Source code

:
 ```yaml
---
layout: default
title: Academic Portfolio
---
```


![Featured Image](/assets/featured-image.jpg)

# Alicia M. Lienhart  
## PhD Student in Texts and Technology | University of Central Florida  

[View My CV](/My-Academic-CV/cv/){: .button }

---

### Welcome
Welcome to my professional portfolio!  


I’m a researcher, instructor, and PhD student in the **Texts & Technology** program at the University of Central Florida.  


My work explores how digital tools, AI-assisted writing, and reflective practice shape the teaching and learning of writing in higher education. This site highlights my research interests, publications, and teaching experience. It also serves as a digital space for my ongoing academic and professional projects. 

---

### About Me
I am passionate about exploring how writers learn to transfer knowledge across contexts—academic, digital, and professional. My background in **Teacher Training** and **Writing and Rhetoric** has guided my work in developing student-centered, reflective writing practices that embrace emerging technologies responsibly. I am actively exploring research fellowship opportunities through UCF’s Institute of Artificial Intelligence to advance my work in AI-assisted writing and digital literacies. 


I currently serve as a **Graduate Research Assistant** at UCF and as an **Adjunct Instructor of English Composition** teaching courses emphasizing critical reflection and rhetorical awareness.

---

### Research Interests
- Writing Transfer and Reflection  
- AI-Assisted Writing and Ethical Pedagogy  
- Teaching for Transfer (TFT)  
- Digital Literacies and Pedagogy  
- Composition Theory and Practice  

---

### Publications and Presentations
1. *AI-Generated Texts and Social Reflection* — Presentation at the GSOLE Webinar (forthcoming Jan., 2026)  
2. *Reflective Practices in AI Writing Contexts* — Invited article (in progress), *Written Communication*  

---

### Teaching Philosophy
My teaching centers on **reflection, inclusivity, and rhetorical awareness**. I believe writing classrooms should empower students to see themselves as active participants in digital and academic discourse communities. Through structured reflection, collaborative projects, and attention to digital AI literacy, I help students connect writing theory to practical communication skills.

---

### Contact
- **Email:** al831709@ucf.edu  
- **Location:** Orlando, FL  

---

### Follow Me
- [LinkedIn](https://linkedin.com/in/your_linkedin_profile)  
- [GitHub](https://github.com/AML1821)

::::::

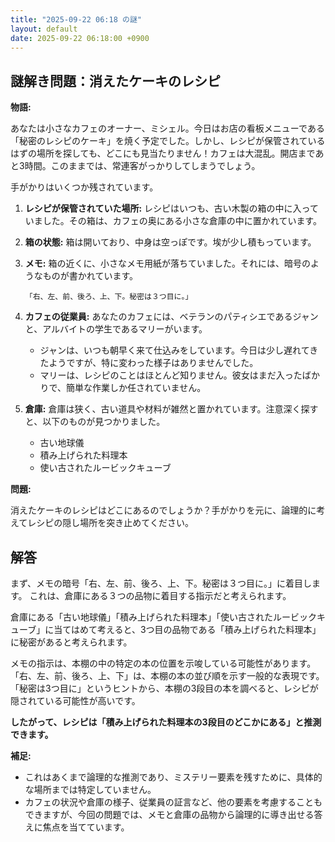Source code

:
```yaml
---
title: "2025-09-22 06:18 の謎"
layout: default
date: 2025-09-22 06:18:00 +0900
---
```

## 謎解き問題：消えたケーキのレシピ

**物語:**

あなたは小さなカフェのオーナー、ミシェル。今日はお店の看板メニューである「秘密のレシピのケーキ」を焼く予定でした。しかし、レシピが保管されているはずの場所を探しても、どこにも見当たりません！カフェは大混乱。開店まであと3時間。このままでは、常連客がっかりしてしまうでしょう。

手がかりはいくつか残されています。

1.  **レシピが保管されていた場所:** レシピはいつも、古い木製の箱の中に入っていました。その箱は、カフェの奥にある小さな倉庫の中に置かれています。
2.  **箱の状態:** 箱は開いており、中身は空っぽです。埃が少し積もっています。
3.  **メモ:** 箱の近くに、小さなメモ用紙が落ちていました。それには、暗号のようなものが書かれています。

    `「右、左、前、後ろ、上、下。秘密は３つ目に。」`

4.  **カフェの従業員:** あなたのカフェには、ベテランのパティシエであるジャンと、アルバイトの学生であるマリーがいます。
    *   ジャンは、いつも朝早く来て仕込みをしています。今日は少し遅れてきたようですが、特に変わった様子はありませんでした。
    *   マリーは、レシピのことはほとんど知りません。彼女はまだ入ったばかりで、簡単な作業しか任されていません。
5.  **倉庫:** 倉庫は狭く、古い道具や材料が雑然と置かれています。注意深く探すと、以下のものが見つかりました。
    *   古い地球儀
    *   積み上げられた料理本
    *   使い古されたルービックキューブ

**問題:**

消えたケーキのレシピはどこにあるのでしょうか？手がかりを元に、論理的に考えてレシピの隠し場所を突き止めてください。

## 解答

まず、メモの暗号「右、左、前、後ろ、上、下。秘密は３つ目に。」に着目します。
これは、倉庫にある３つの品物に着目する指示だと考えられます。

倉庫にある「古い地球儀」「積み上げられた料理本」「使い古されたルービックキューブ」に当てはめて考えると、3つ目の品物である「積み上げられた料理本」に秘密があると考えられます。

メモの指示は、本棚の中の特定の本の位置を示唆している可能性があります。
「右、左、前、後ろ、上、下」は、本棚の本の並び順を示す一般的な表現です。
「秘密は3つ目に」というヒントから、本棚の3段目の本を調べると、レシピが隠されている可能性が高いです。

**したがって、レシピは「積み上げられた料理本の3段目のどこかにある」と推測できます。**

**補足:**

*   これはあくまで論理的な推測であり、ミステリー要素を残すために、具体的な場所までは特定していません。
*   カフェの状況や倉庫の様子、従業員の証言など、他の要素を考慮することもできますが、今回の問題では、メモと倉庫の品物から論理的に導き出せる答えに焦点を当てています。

::::::

### What the task asks
Every line in the data above that contains the word "rhetorical" should be copied.

### Task answer
I currently serve as a **Graduate Research Assistant** at UCF and as an **Adjunct Instructor of English Composition** teaching courses emphasizing critical reflection and rhetorical awareness.
My teaching centers on **reflection, inclusivity, and rhetorical awareness**. I believe writing classrooms should empower students to see themselves as active participants in digital and academic discourse communities. Through structured reflection, collaborative projects, and attention to digital AI literacy, I help students connect writing theory to practical communication skills.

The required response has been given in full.